Dr Lee Schwartzberg Discusses Side Effects of Checkpoint Inhibitors in Breast Cancer

Lee Schwartzberg, MD, FACP, chief of Division of Hematology Oncology and professor of medicine at the University of Tennessee Health Science Center, discusses side effects seen with PD-1 and PD-L1 inhibitors as well as the recent USPSTF screening recommendations for breast cancer.

Lee Schwartzberg, MD, FACP, chief of Division of Hematology Oncology and professor of medicine at the University of Tennessee Health Science Center, discusses side effects seen with PD-1 and PD-L1 inhibitors as well as the recent USPSTF screening recommendations for breast cancer.

Transcript (slightly modified)

Have the side effects of new checkpoint inhibitors in breast cancer been manageable in trials?

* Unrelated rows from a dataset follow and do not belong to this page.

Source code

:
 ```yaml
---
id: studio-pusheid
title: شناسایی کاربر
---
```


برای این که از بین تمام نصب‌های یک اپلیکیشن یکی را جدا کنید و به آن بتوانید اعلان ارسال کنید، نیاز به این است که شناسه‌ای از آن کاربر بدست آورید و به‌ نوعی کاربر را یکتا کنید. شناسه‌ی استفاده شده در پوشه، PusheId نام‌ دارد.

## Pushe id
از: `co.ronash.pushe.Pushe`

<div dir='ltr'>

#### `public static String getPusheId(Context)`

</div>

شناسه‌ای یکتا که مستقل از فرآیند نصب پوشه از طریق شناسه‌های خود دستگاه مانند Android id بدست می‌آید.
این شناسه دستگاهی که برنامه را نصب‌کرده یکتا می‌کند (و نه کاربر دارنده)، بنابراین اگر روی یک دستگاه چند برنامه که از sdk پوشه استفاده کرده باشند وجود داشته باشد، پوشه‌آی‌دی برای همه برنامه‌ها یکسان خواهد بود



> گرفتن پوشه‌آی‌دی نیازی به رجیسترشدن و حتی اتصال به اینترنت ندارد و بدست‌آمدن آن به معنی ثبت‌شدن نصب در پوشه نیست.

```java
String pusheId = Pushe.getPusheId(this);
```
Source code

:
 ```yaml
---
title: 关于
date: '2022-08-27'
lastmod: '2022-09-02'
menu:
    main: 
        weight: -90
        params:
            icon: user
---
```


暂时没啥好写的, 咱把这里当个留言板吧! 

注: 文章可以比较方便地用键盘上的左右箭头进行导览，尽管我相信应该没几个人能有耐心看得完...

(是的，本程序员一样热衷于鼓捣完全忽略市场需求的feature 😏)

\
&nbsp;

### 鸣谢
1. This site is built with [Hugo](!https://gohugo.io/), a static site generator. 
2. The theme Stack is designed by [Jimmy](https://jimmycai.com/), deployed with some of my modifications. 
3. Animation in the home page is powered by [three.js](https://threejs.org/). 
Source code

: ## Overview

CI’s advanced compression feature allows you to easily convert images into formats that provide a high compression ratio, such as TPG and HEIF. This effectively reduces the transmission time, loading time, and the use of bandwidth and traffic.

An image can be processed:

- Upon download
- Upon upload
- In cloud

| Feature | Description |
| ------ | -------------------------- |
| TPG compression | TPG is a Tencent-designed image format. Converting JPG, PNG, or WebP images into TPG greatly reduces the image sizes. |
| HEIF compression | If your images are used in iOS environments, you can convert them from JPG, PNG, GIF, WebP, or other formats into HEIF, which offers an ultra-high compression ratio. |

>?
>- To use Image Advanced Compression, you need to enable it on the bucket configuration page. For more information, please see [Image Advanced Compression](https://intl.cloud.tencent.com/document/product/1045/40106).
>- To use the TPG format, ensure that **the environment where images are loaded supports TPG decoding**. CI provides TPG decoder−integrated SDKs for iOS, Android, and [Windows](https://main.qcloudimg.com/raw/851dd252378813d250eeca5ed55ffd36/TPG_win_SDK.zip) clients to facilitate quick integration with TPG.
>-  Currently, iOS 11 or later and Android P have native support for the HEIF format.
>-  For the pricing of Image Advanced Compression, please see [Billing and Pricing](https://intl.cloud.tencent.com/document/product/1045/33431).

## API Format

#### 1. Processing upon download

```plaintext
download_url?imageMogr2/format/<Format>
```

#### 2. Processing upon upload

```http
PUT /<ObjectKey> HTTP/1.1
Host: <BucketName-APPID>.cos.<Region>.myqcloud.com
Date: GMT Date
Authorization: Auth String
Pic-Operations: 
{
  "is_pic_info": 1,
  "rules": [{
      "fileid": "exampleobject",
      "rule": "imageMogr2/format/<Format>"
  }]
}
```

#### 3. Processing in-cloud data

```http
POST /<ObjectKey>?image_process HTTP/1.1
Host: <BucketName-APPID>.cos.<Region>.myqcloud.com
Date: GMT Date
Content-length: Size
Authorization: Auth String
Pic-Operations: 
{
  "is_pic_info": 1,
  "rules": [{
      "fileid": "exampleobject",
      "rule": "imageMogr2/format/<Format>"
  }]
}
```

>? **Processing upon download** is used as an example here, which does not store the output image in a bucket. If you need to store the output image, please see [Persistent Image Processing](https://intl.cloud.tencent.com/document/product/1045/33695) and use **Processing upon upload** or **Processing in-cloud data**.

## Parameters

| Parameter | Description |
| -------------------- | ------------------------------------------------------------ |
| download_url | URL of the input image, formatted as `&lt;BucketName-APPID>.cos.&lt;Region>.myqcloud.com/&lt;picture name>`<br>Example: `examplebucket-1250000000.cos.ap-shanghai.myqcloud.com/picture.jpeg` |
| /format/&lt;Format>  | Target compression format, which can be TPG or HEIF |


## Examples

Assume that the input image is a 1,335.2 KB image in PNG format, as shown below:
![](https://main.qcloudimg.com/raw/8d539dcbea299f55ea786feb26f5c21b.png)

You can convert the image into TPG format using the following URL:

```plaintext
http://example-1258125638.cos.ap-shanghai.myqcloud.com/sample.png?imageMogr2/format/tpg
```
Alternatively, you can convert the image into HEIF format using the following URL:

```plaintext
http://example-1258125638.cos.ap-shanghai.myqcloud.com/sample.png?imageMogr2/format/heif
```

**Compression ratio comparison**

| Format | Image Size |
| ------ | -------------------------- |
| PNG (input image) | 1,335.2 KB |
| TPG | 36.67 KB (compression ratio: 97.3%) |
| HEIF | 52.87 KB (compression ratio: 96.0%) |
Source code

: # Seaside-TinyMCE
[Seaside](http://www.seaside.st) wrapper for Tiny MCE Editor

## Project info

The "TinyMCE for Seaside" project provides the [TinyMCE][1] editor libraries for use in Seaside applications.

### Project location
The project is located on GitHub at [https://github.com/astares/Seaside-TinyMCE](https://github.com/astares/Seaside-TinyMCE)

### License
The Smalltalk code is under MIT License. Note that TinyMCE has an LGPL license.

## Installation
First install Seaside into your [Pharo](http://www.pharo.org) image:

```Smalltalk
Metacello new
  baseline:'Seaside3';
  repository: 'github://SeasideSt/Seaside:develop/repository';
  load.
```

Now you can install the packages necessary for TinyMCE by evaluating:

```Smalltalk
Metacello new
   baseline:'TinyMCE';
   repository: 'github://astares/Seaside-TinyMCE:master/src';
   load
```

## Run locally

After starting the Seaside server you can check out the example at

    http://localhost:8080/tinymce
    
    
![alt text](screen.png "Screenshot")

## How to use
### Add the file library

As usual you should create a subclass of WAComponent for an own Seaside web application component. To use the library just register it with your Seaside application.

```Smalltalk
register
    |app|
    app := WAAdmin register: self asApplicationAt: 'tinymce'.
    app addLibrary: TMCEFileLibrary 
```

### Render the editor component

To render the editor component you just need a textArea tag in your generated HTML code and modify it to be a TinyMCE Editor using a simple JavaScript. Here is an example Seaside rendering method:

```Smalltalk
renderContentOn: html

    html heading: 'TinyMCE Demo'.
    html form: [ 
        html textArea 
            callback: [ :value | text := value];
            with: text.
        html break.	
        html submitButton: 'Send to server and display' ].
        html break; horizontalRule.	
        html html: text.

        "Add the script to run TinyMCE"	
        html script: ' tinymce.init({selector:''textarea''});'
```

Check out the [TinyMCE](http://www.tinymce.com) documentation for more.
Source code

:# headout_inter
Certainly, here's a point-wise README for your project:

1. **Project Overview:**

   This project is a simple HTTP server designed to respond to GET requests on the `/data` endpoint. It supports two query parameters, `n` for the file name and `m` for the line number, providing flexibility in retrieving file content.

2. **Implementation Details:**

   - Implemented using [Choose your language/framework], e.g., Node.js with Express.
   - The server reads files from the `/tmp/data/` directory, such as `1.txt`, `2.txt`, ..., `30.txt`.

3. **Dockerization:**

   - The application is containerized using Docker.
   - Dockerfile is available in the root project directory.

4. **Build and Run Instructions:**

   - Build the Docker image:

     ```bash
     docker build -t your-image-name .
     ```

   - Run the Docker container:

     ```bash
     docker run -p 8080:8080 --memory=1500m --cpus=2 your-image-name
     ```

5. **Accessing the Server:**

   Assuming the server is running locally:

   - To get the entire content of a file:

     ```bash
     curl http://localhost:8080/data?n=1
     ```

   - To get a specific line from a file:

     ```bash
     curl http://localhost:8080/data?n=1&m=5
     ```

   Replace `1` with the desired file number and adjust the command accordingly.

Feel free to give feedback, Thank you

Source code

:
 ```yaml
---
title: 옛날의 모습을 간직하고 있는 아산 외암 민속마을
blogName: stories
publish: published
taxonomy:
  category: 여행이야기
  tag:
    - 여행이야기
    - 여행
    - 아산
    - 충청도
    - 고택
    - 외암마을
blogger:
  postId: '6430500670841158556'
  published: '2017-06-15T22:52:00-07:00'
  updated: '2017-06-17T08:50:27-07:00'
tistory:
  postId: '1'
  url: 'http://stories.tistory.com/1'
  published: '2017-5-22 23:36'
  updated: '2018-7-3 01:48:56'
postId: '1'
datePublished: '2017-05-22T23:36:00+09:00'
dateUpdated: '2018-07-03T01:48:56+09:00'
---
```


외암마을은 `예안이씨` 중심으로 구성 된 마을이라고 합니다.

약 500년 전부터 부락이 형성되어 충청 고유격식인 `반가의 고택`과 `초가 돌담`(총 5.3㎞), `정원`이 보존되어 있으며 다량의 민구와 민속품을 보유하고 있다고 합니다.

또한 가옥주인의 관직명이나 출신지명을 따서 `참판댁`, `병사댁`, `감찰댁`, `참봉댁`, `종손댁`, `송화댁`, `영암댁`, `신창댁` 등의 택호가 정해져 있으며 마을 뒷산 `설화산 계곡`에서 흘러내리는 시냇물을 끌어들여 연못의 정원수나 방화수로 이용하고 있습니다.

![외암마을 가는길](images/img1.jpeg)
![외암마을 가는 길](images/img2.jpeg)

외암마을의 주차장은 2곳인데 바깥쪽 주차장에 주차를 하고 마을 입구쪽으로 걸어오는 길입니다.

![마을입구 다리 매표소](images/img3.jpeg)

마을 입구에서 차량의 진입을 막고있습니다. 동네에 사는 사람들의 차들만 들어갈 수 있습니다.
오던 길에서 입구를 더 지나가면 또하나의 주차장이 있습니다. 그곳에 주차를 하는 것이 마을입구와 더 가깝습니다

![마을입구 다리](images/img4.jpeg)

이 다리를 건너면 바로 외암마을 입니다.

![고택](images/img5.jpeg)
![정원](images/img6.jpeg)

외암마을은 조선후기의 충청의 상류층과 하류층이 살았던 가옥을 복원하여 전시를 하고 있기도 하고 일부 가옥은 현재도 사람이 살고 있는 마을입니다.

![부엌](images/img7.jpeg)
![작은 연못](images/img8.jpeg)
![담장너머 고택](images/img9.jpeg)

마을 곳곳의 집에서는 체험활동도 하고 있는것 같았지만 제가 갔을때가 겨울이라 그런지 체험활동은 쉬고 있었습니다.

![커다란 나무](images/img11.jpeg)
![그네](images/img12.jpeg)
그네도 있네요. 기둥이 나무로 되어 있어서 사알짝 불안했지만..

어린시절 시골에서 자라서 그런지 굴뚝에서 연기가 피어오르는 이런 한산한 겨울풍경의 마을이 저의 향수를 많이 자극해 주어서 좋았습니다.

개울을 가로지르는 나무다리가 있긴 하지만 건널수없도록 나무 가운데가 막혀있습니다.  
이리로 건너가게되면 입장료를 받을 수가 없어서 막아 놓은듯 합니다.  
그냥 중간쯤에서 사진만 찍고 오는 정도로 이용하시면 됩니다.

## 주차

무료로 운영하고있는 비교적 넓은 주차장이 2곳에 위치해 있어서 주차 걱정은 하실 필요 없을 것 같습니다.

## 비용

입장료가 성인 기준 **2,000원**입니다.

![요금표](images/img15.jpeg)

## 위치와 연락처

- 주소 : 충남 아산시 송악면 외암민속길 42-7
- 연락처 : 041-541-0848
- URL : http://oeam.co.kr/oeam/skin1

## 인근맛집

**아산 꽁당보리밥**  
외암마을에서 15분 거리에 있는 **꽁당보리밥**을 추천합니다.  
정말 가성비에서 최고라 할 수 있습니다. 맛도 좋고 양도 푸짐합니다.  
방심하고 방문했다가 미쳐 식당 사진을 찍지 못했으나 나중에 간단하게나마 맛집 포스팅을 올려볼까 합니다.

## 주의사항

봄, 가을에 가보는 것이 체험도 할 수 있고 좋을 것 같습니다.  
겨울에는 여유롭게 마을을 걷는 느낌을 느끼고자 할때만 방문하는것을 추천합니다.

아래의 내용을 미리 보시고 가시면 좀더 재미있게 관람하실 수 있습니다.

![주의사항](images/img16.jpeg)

Yes, both in breast cancer and in other diseases the side effects are generally manageable. When they’ve been compared head-to-head in other diseases, the side effects of PD-1 and PD-L1 inhibitors are generally less in terms of major side effects compared to chemotherapy. But everyone needs to keep in mind that the toxicity profile is different for checkpoint inhibitors; they get autoimmune types of complications as opposed to hymenologic or cytotoxic complications.

What are your thoughts on the recent USPSTF screening recommendations for breast cancer?

Well, I think the recent recommendations are quite restrictive. I think they are certainly evidence-based, but I think they don’t take into account the totality of benefit from screening. So I think that while it’s reasonable to recommend shared decision making for younger women, I think, in general, when you talk to younger women between the ages of 40 and 50, most all of them want to be screened. I’m not sure there’s a lot of benefit in having that discussion. And I think that there’s actually an absence of data in the older women so my feeling is that lack of evidence shouldn’t be interpreted as proof that it doesn’t work there. We need more information in the older women.